In a fixed mindset, people believe their basic qualities, like their intelligence or talent, are simply fixed traits. They spend their time documenting their intelligence or talent instead of developing them. They also believe that talent alone creates success—without effort. They’re wrong. In a growth mindset, people believe that their most basic abilities can be developed through dedication and hard work—brains and talent are just the starting point. This view creates a love of learning and a resilience that is essential for great accomplishment. Virtually all great people have had these qualities. Carol Dweck, Mindset
In developing technologies for older learners, we try to achieve a similar effect. Our guiding principle is “many paths, many styles” – that is, to develop technologies that can be used along many different paths, by children with many different styles. Too often, educational technologies are overly constrained, such as tutoring software for teaching algebra, or simulation software for modeling planetary motion in the solar system. Our goal is to provide tools that can be used in multiple ways, leaving more room for children’s imaginations. Mitch Resnick, All I Really Need to Know (About Creative Thinking)I Learned (By Studying How Children Learn) in Kindergarten*
I can identify examples (as an existence proof) that constructionism can work for adults as well as children.

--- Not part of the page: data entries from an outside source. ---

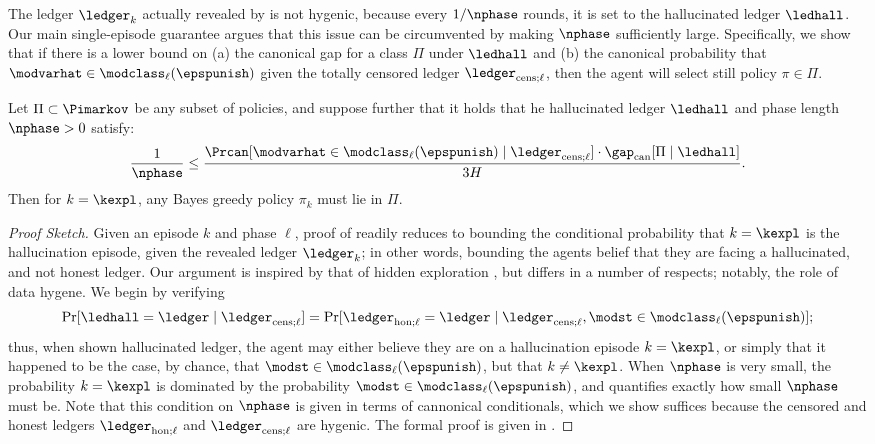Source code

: The ledger $\ledger_k$ actually revealed by \mdphh{} is not hygenic, because every $1/\nphase$ rounds, it is set to the hallucinated ledger $\ledhall$. Our main single-episode guarantee argues that this issue can be circumvented by making $\nphase$ sufficiently large. Specifically, we show that if there is a lower bound on (a) the  canonical gap for a class $\Pi$ under $\ledhall$ and (b) the canonical probability that $\modvarhat \in \modclass_{\ell}(\epspunish)$ given the totally censored ledger $\ledcensl$, then the agent will select still policy $\pi \in \Pi$.
\begin{proposition}\label{prop:mdp_hh} Let $\Pi \subset \Pimarkov$ be any subset of policies, and  suppose further that it holds that he hallucinated ledger  $\ledhall$ and phase length $\nphase > 0$ satisfy:
\begin{align}
\frac{1}{\nphase} \le \frac{\Prcan[\modvarhat \in \modclass_{\ell}(\epspunish) \mid \ledcensl] \cdot \gapcan[\Pi \mid \ledhall] }{3 H }. \label{eq:HH_good_condition}
\end{align}
Then for $k = \kexpl$, any Bayes greedy policy $\pi_k$ must lie in $\Pi$.
\end{proposition}
\begin{proof}[Proof Sketch] Given an episode $k$ and phase $\ell$, proof of  readily reduces to bounding the conditional probability that $k = \kexpl$ is the hallucination episode, given the revealed ledger $\ledger_k$; in other words, bounding the agents belief that they are facing a hallucinated, and not honest ledger. Our argument is inspired by that of hidden exploration \cite{mansour2020bayesian}, but differs in a number of respects; notably, the role of data hygene. We begin by verifying
\begin{align}
\Pr[\ledhall = \ledger \mid \ledcensl] = \Pr[\ledhonl = \ledger \mid \ledcensl, \modst \in \modclass_{\ell}(\epspunish)];
\end{align}
thus, when shown hallucinated ledger, the agent may either believe they are on a hallucination episode $k = \kexpl$, or simply that it happened to be the case, by chance, that $\modst \in \modclass_{\ell}(\epspunish)$, but that $k \ne \kexpl$. When $\nphase$ is very small, the probability $k = \kexpl$ is dominated by the probability $\modst \in \modclass_{\ell}(\epspunish)$, and  quantifies exactly how small $\nphase$ must be. Note that this condition on $\nphase$ is given in terms of cannonical conditionals, which we show suffices because the censored and honest ledgers $\ledhonl$ and $\ledcensl$ are hygenic.  The formal proof is given in .
\end{proof}


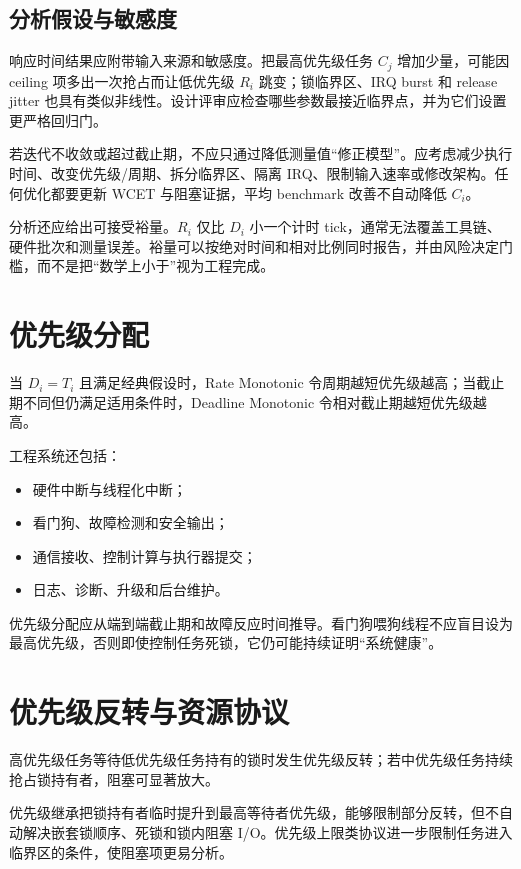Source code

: \subsection{分析假设与敏感度}

响应时间结果应附带输入来源和敏感度。把最高优先级任务 $C_j$ 增加少量，可能因 ceiling 项多出一次抢占而让低优先级 $R_i$ 跳变；锁临界区、IRQ burst 和 release jitter 也具有类似非线性。设计评审应检查哪些参数最接近临界点，并为它们设置更严格回归门。

若迭代不收敛或超过截止期，不应只通过降低测量值“修正模型”。应考虑减少执行时间、改变优先级/周期、拆分临界区、隔离 IRQ、限制输入速率或修改架构。任何优化都要更新 WCET 与阻塞证据，平均 benchmark 改善不自动降低 $C_i$。

分析还应给出可接受裕量。$R_i$ 仅比 $D_i$ 小一个计时 tick，通常无法覆盖工具链、硬件批次和测量误差。裕量可以按绝对时间和相对比例同时报告，并由风险决定门槛，而不是把“数学上小于”视为工程完成。

\section{优先级分配}

当 $D_i=T_i$ 且满足经典假设时，Rate Monotonic 令周期越短优先级越高；当截止期不同但仍满足适用条件时，Deadline Monotonic 令相对截止期越短优先级越高。

工程系统还包括：
\begin{itemize}
  \item 硬件中断与线程化中断；
  \item 看门狗、故障检测和安全输出；
  \item 通信接收、控制计算与执行器提交；
  \item 日志、诊断、升级和后台维护。
\end{itemize}

优先级分配应从端到端截止期和故障反应时间推导。看门狗喂狗线程不应盲目设为最高优先级，否则即使控制任务死锁，它仍可能持续证明“系统健康”。

\section{优先级反转与资源协议}

高优先级任务等待低优先级任务持有的锁时发生优先级反转；若中优先级任务持续抢占锁持有者，阻塞可显著放大。

优先级继承把锁持有者临时提升到最高等待者优先级，能够限制部分反转，但不自动解决嵌套锁顺序、死锁和锁内阻塞 I/O。优先级上限类协议进一步限制任务进入临界区的条件，使阻塞项更易分析。

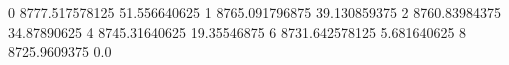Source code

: 0 8777.517578125 51.556640625
1 8765.091796875 39.130859375
2 8760.83984375 34.87890625
4 8745.31640625 19.35546875
6 8731.642578125 5.681640625
8 8725.9609375 0.0
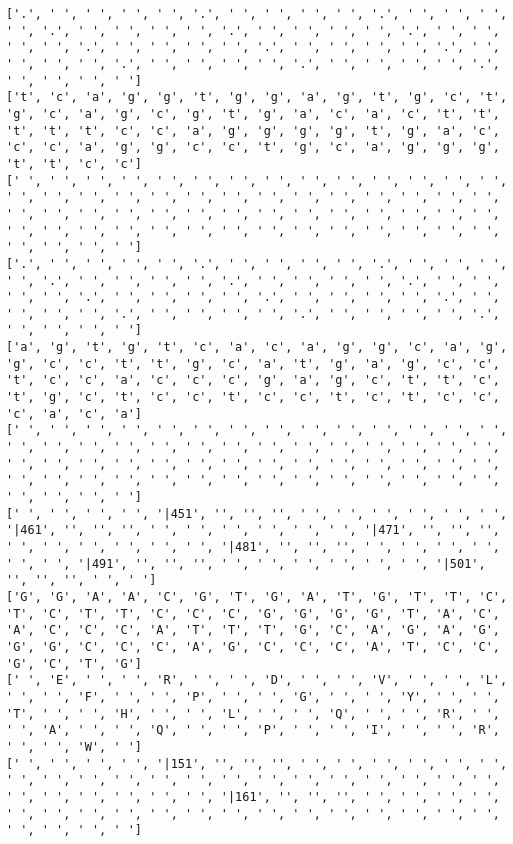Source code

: \documentclass{article}
\begin{document}
\begin{Verbatim}
['.', ' ', ' ', ' ', ' ', '.', ' ', ' ', ' ', ' ', '.', ' ', ' ', ' ', ' ', '.', ' ', ' ', ' ', ' ', '.', ' ', ' ', ' ', ' ', '.', ' ', ' ', ' ', ' ', '.', ' ', ' ', ' ', ' ', '.', ' ', ' ', ' ', ' ', '.', ' ', ' ', ' ', ' ', '.', ' ', ' ', ' ', ' ', '.', ' ', ' ', ' ', ' ', '.', ' ', ' ', ' ', ' ']
['t', 'c', 'a', 'g', 'g', 't', 'g', 'g', 'a', 'g', 't', 'g', 'c', 't', 'g', 'c', 'a', 'g', 'c', 'g', 't', 'g', 'a', 'c', 'a', 'c', 't', 't', 't', 't', 't', 'c', 'c', 'a', 'g', 'g', 'g', 'g', 't', 'g', 'a', 'c', 'c', 'c', 'a', 'g', 'g', 'c', 'c', 't', 'g', 'c', 'a', 'g', 'g', 'g', 't', 't', 'c', 'c']
[' ', ' ', ' ', ' ', ' ', ' ', ' ', ' ', ' ', ' ', ' ', ' ', ' ', ' ', ' ', ' ', ' ', ' ', ' ', ' ', ' ', ' ', ' ', ' ', ' ', ' ', ' ', ' ', ' ', ' ', ' ', ' ', ' ', ' ', ' ', ' ', ' ', ' ', ' ', ' ', ' ', ' ', ' ', ' ', ' ', ' ', ' ', ' ', ' ', ' ', ' ', ' ', ' ', ' ', ' ', ' ', ' ', ' ', ' ', ' ']
['.', ' ', ' ', ' ', ' ', '.', ' ', ' ', ' ', ' ', '.', ' ', ' ', ' ', ' ', '.', ' ', ' ', ' ', ' ', '.', ' ', ' ', ' ', ' ', '.', ' ', ' ', ' ', ' ', '.', ' ', ' ', ' ', ' ', '.', ' ', ' ', ' ', ' ', '.', ' ', ' ', ' ', ' ', '.', ' ', ' ', ' ', ' ', '.', ' ', ' ', ' ', ' ', '.', ' ', ' ', ' ', ' ']
['a', 'g', 't', 'g', 't', 'c', 'a', 'c', 'a', 'g', 'g', 'c', 'a', 'g', 'g', 'c', 'c', 't', 't', 'g', 'c', 'a', 't', 'g', 'a', 'g', 'c', 'c', 't', 'c', 'c', 'a', 'c', 'c', 'c', 'g', 'a', 'g', 'c', 't', 't', 'c', 't', 'g', 'c', 't', 'c', 'c', 't', 'c', 'c', 't', 'c', 't', 'c', 'c', 'c', 'a', 'c', 'a']
[' ', ' ', ' ', ' ', ' ', ' ', ' ', ' ', ' ', ' ', ' ', ' ', ' ', ' ', ' ', ' ', ' ', ' ', ' ', ' ', ' ', ' ', ' ', ' ', ' ', ' ', ' ', ' ', ' ', ' ', ' ', ' ', ' ', ' ', ' ', ' ', ' ', ' ', ' ', ' ', ' ', ' ', ' ', ' ', ' ', ' ', ' ', ' ', ' ', ' ', ' ', ' ', ' ', ' ', ' ', ' ', ' ', ' ', ' ', ' ']
[' ', ' ', ' ', ' ', '|451', '', '', '', ' ', ' ', ' ', ' ', ' ', ' ', '|461', '', '', '', ' ', ' ', ' ', ' ', ' ', ' ', '|471', '', '', '', ' ', ' ', ' ', ' ', ' ', ' ', '|481', '', '', '', ' ', ' ', ' ', ' ', ' ', ' ', '|491', '', '', '', ' ', ' ', ' ', ' ', ' ', ' ', '|501', '', '', '', ' ', ' ']
['G', 'G', 'A', 'A', 'C', 'G', 'T', 'G', 'A', 'T', 'G', 'T', 'T', 'C', 'T', 'C', 'T', 'T', 'C', 'C', 'C', 'G', 'G', 'G', 'G', 'T', 'A', 'C', 'A', 'C', 'C', 'C', 'A', 'T', 'T', 'T', 'G', 'C', 'A', 'G', 'A', 'G', 'G', 'G', 'C', 'C', 'C', 'A', 'G', 'C', 'C', 'C', 'A', 'T', 'C', 'C', 'G', 'C', 'T', 'G']
[' ', 'E', ' ', ' ', 'R', ' ', ' ', 'D', ' ', ' ', 'V', ' ', ' ', 'L', ' ', ' ', 'F', ' ', ' ', 'P', ' ', ' ', 'G', ' ', ' ', 'Y', ' ', ' ', 'T', ' ', ' ', 'H', ' ', ' ', 'L', ' ', ' ', 'Q', ' ', ' ', 'R', ' ', ' ', 'A', ' ', ' ', 'Q', ' ', ' ', 'P', ' ', ' ', 'I', ' ', ' ', 'R', ' ', ' ', 'W', ' ']
[' ', ' ', ' ', ' ', '|151', '', '', '', ' ', ' ', ' ', ' ', ' ', ' ', ' ', ' ', ' ', ' ', ' ', ' ', ' ', ' ', ' ', ' ', ' ', ' ', ' ', ' ', ' ', ' ', ' ', ' ', ' ', ' ', '|161', '', '', '', ' ', ' ', ' ', ' ', ' ', ' ', ' ', ' ', ' ', ' ', ' ', ' ', ' ', ' ', ' ', ' ', ' ', ' ', ' ', ' ', ' ', ' ']
  

\end{Verbatim}
\end{document}
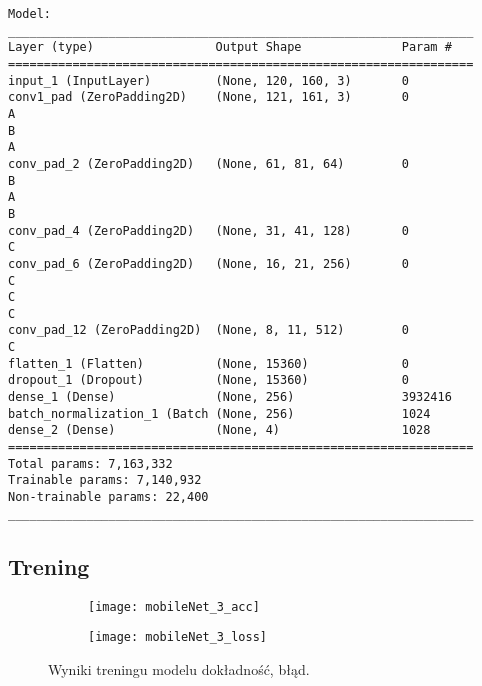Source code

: \begin{verbatim}
Model: 
_________________________________________________________________
Layer (type)                 Output Shape              Param #   
=================================================================
input_1 (InputLayer)         (None, 120, 160, 3)       0         
conv1_pad (ZeroPadding2D)    (None, 121, 161, 3)       0         
A           
B   
A        
conv_pad_2 (ZeroPadding2D)   (None, 61, 81, 64)        0         
B     
A     
B      
conv_pad_4 (ZeroPadding2D)   (None, 31, 41, 128)       0         
C
conv_pad_6 (ZeroPadding2D)   (None, 16, 21, 256)       0         
C  
C
C
conv_pad_12 (ZeroPadding2D)  (None, 8, 11, 512)        0         
C
flatten_1 (Flatten)          (None, 15360)             0        
dropout_1 (Dropout)          (None, 15360)             0         
dense_1 (Dense)              (None, 256)               3932416   
batch_normalization_1 (Batch (None, 256)               1024      
dense_2 (Dense)              (None, 4)                 1028      
=================================================================
Total params: 7,163,332
Trainable params: 7,140,932
Non-trainable params: 22,400
_________________________________________________________________
\end{verbatim}

\subsection{Trening}

\begin{figure}[h]
	\centering
	\begin{subfigure}{0.4\textwidth}
		\centering
		\texttt{[image: mobileNet\_3\_acc]}
		\subcaption{\label{subfigure_a}}
	\end{subfigure}
	\begin{subfigure}{0.4\textwidth}
		\centering
		\texttt{[image: mobileNet\_3\_loss]}
		\subcaption{\label{subfigure_b}}
	\end{subfigure}
	
	\caption{\label{fig:subcaption_example}Wyniki treningu modelu \protect{} dokładność, \protect{} błąd.}
\end{figure}

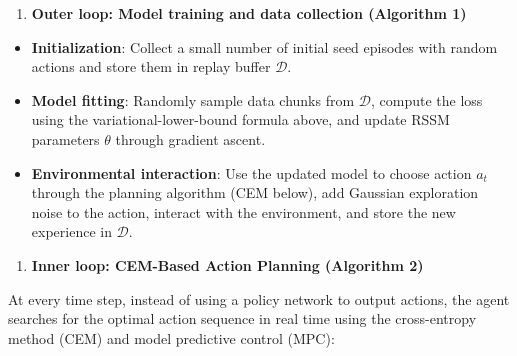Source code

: \begin{enumerate}
\def\labelenumi{\arabic{enumi}.}
\tightlist
\item
  \textbf{Outer loop: Model training and data collection (Algorithm 1)}
\end{enumerate}

\begin{itemize}
\tightlist
\item
  \textbf{Initialization}: Collect a small number of initial seed episodes with random actions and store them in replay buffer \(\mathcal{D}\).
\item
  \textbf{Model fitting}: Randomly sample data chunks from \(\mathcal{D}\), compute the loss using the variational-lower-bound formula above, and update RSSM parameters \(\theta\) through gradient ascent.
\item
  \textbf{Environmental interaction}: Use the updated model to choose action \(a_t\) through the planning algorithm (CEM below), add Gaussian exploration noise to the action, interact with the environment, and store the new experience in \(\mathcal{D}\).
\end{itemize}

\begin{enumerate}
\def\labelenumi{\arabic{enumi}.}
\setcounter{enumi}{1}
\tightlist
\item
  \textbf{Inner loop: CEM-Based Action Planning (Algorithm 2)}
\end{enumerate}

At every time step, instead of using a policy network to output actions, the agent searches for the optimal action sequence in real time using the cross-entropy method (CEM) and model predictive control (MPC):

Teachers know that if you want to learn a new subject, sign up to teach the new subject. Constructing the course and teaching it to others is a great way of developing that knowledge.
Programmers take on new projects to learn a new method, language, context, or community. My former PhD student, Mike Hewner, wanted to know what professional game development was like. Because he’s an exceptional software engineer, he was able to land himself an internship with a game company one summer (with no prior game experience), explicitly to learn game development.